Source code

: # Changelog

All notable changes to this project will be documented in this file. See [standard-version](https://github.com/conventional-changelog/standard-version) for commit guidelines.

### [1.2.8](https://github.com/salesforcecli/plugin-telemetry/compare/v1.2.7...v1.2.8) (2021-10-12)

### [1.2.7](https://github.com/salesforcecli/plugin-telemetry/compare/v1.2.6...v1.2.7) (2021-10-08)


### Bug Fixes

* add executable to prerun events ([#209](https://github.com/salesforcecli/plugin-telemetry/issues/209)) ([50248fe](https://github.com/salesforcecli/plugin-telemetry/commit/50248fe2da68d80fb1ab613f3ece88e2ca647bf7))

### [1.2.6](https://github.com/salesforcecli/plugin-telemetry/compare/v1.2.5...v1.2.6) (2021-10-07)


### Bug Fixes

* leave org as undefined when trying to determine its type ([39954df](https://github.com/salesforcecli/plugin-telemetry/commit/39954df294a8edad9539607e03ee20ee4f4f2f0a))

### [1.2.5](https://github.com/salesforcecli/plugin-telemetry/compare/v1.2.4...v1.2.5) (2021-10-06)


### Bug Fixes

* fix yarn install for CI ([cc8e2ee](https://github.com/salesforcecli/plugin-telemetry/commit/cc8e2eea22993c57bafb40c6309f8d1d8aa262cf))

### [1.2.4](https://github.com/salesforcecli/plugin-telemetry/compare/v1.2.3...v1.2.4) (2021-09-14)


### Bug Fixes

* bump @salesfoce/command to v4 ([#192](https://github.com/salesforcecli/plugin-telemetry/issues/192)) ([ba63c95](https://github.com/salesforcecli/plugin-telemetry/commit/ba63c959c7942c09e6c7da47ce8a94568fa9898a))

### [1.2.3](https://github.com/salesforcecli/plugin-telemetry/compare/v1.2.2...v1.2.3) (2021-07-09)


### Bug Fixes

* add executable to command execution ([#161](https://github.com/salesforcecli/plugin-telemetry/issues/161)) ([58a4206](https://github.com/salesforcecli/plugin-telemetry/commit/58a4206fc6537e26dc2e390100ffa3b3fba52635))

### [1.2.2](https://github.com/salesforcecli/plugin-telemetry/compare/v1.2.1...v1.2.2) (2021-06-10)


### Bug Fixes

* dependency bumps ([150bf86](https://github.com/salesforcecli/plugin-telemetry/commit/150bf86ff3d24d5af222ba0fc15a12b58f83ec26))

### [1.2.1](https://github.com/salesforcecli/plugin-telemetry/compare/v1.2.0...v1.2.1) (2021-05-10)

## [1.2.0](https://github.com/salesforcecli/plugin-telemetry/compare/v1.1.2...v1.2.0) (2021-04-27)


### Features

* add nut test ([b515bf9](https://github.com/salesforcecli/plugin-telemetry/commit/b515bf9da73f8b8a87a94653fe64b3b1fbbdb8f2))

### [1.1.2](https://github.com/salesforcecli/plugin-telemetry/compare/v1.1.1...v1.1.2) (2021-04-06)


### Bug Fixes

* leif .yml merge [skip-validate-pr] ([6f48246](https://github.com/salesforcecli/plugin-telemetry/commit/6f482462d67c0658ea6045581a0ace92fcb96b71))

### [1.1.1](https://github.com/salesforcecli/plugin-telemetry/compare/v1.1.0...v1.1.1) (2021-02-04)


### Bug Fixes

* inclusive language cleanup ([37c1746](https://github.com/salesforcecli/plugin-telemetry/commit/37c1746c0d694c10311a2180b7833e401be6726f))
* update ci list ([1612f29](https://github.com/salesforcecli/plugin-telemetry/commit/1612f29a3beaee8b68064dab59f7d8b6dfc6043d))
________
[Try it] Report the number of lines in the listing above that include the word "executable", and nothing else.

[Answer section] 2